DATA FOR PROCESSING Block Start

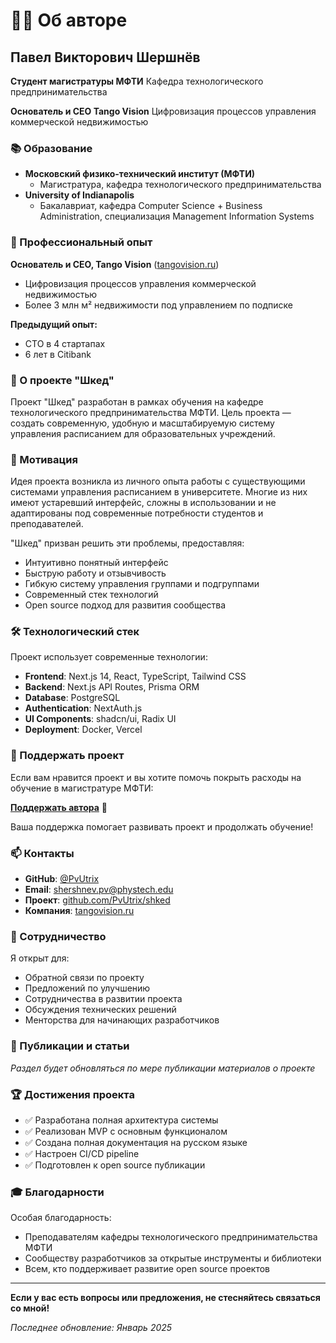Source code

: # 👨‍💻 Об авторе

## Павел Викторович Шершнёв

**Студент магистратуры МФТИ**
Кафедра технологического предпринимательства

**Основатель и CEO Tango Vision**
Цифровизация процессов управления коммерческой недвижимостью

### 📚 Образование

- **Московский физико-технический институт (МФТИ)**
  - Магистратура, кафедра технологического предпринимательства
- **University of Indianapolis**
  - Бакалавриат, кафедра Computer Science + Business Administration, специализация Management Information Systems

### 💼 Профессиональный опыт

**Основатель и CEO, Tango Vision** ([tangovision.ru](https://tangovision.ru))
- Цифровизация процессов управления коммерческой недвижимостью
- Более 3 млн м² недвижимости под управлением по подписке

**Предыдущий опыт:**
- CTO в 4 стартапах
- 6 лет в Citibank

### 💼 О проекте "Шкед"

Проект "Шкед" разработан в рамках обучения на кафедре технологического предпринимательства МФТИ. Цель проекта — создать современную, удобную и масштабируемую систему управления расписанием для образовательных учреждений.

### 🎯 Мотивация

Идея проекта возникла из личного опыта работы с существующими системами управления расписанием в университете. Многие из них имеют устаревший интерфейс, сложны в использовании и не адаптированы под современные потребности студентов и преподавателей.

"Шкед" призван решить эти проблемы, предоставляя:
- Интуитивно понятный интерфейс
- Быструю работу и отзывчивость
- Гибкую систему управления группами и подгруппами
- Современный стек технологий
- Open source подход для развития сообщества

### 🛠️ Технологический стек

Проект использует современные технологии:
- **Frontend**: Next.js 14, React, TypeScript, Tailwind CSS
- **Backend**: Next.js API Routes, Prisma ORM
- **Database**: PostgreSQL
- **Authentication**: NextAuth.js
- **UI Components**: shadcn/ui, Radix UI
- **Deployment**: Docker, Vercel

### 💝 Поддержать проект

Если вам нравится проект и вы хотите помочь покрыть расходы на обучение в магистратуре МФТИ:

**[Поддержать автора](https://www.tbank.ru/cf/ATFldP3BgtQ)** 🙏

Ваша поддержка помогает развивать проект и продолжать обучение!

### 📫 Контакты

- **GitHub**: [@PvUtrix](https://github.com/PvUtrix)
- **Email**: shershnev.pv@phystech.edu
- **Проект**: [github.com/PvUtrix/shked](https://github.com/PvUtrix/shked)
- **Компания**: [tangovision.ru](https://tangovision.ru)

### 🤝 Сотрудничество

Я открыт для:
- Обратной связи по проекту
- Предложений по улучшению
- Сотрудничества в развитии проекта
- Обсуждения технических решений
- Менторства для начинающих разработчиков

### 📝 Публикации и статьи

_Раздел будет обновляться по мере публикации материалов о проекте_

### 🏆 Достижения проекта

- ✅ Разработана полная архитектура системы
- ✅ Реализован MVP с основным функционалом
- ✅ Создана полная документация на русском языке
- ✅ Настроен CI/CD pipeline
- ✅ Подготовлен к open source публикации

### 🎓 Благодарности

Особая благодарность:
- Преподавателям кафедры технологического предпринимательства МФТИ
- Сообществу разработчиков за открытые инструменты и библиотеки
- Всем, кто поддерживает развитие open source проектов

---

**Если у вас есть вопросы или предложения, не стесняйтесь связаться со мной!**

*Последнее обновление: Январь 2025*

DATA FOR PROCESSING Block End

TASK:
Show all lines above holding the word "обучение".

ANSWER BELOW:
Если вам нравится проект и вы хотите помочь покрыть расходы на обучение в магистратуре МФТИ:
Ваша поддержка помогает развивать проект и продолжать обучение!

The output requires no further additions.